My writing sample wandered around town for five years and it generated a number of opportunities for which I am truly grateful. But even though it got me jobs, I was still unable to get it made. It made me miserable and I in turn made everyone I talked to about it almost as miserable -- this is what is called a "passion project."

Steven Soderbergh, who hired me to write something else after having read my writing sample, told me he would help me get the movie made. We wrested it away from the people who had first paid me to write it and took it to United Artists, where the movie seemed to find a home -- only to have that home purchased by Sony, which had little interest in making a dark, twisted tale about loose nukes in post-Perestroika Russia. We took it to other places...all of the other places. Months of "maybe" turned into years of doubt. Finally, I found myself at HBO talking to an executive who was familiar with my writing sample, and who said that maybe they would make it. Two weeks later he left HBO for Sony and the executive he entrusted it to also left before the movie was finished. But he gave the script to Colin Callender, who has built a brand at HBO by turning the "unmakeable" into entertainment.

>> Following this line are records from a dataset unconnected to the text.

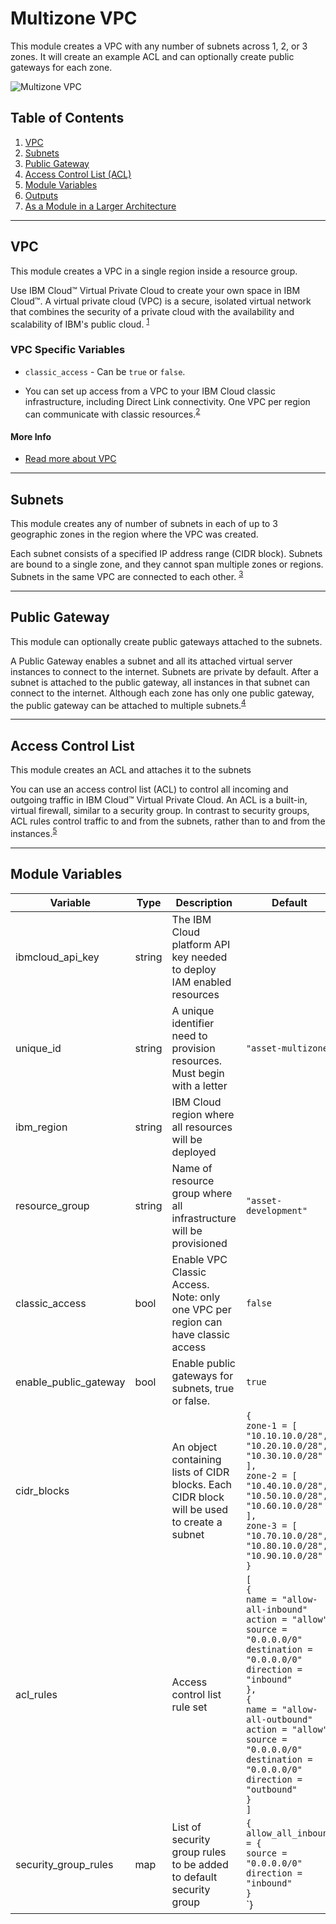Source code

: # Multizone VPC

This module creates a VPC with any number of subnets across 1, 2, or 3 zones. It will create an example ACL and can optionally create public gateways for each zone. 

![Multizone VPC](./.docs/multizone.png)

## Table of Contents

1. [VPC](##VPC)
2. [Subnets](##Subnets)
3. [Public Gateway](##public%20gateway)
4. [Access Control List (ACL)](##Access%20Control%20List)
5. [Module Variables](##module%20variables)
6. [Outputs](##Outputs)
7. [As a Module in a Larger Architecture](##As-a-Module-in-a-Larger-Architecture)

------

## VPC

This module creates a VPC in a single region inside a resource group.

Use IBM Cloud™ Virtual Private Cloud to create your own space in IBM Cloud™. A virtual private cloud (VPC) is a secure, isolated virtual network that combines the security of a private cloud with the availability and scalability of IBM's public cloud. <sup>[1](https://cloud.ibm.com/docs/vpc?topic=vpc-about-vpc)</sup>

### VPC Specific Variables

- `classic_access` - Can be `true` or `false`. 

- You can set up access from a VPC to your IBM Cloud classic infrastructure, including Direct Link connectivity. One VPC per region can communicate with classic resources.<sup>[2](https://cloud.ibm.com/docs/vpc?topic=vpc-about-vpc#about-classic-access)</sup>

#### More Info

- [Read more about VPC](https://cloud.ibm.com/docs/vpc?topic=vpc-about-vpc)

-------

## Subnets

This module creates any of number of subnets in each of up to 3 geographic zones in the region where the VPC was created.

Each subnet consists of a specified IP address range (CIDR block). Subnets are bound to a single zone, and they cannot span multiple zones or regions. Subnets in the same VPC are connected to each other. <sup>[3](https://cloud.ibm.com/docs/vpc?topic=vpc-about-networking-for-vpc#subnets-in-the-vpc)</sup>

-----

## Public Gateway

This module can optionally create public gateways attached to the subnets.

A Public Gateway enables a subnet and all its attached virtual server instances to connect to the internet. Subnets are private by default. After a subnet is attached to the public gateway, all instances in that subnet can connect to the internet. Although each zone has only one public gateway, the public gateway can be attached to multiple subnets.<sup>[4](https://cloud.ibm.com/docs/vpc?topic=vpc-about-networking-for-vpc#public-gateway-for-external-connectivity)</sup>

-----

## Access Control List

This module creates an ACL and attaches it to the subnets

You can use an access control list (ACL) to control all incoming and outgoing traffic in IBM Cloud™ Virtual Private Cloud. An ACL is a built-in, virtual firewall, similar to a security group. In contrast to security groups, ACL rules control traffic to and from the subnets, rather than to and from the instances.<sup>[5](https://cloud.ibm.com/docs/vpc?topic=vpc-using-acls)

-------

## Module Variables

Variable              | Type   | Description                                                                                  | Default
--------------------- | ------ | -------------------------------------------------------------------------------------------- |--------
ibmcloud_api_key      | string | The IBM Cloud platform API key needed to deploy IAM enabled resources                        | 
unique_id             | string | A unique identifier need to provision resources. Must begin with a letter                    | `"asset-multizone"`
ibm_region            | string | IBM Cloud region where all resources will be deployed                                        | 
resource_group        | string | Name of resource group where all infrastructure will be provisioned                          | `"asset-development"`
classic_access        | bool   | Enable VPC Classic Access. Note: only one VPC per region can have classic access             | `false`
enable_public_gateway | bool   | Enable public gateways for subnets, true or false.                                           | `true`
cidr_blocks           |        | An object containing lists of CIDR blocks. Each CIDR block will be used to create a subnet   | `{`<br>`zone-1 = [`<br>`"10.10.10.0/28",`<br>`"10.20.10.0/28",`<br>`"10.30.10.0/28" ],`<br>`zone-2 = [`<br>`"10.40.10.0/28",`<br>`"10.50.10.0/28",`<br>`"10.60.10.0/28" ],`<br>`zone-3 = [`<br>`"10.70.10.0/28",`<br>`"10.80.10.0/28",`<br>`"10.90.10.0/28" ]`<br>`}`
acl_rules             |        | Access control list rule set                                                                 | `[`<br>`{`<br>`name = "allow-all-inbound"`<br>`action = "allow"`<br>`source = "0.0.0.0/0"`<br>`destination = "0.0.0.0/0"`<br>`direction = "inbound"`<br>`},`<br>`{`<br>`name = "allow-all-outbound"`<br>`action = "allow"`<br>`source = "0.0.0.0/0"`<br>`destination = "0.0.0.0/0"`<br>`direction = "outbound"`<br>`}`<br>`]`
security_group_rules  | map    | List of security group rules to be added to default security group                 | `{`<br>`allow_all_inbound = {`<br>`source = "0.0.0.0/0"`<br>`direction = "inbound"`<br>`}`<br>`}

Colin teamed with another one of the writing sample's fans -- Charlie Lyons of Beacon Films, to finance the movie. We did not have a big budget, or famous actors and we were not subject to the commercial imperatives of a theatrical release. Instead we went to Romania and Moscow and tried to bring to life a story that we believed ought to do more than just get me hired to write other stories. I am so very grateful to all my collaborators -- those who are credited in the film and those gave me credit for my persistence.

If the film exists now as a cautionary tale of what the Cold War has left behind, I hope that for those of you seven years into your own passion projects it will also function as a primer on not giving up. Perhaps the only thing worse than a movie taking seven years to get made is giving up after six and giving yourself over to the dispassionate act of writing what we have all already seen.

In a world where, as Yeats said, "the best lack all conviction, while the worst are full of passionate intensity," seven years is sometime what it takes to get to Romania and back.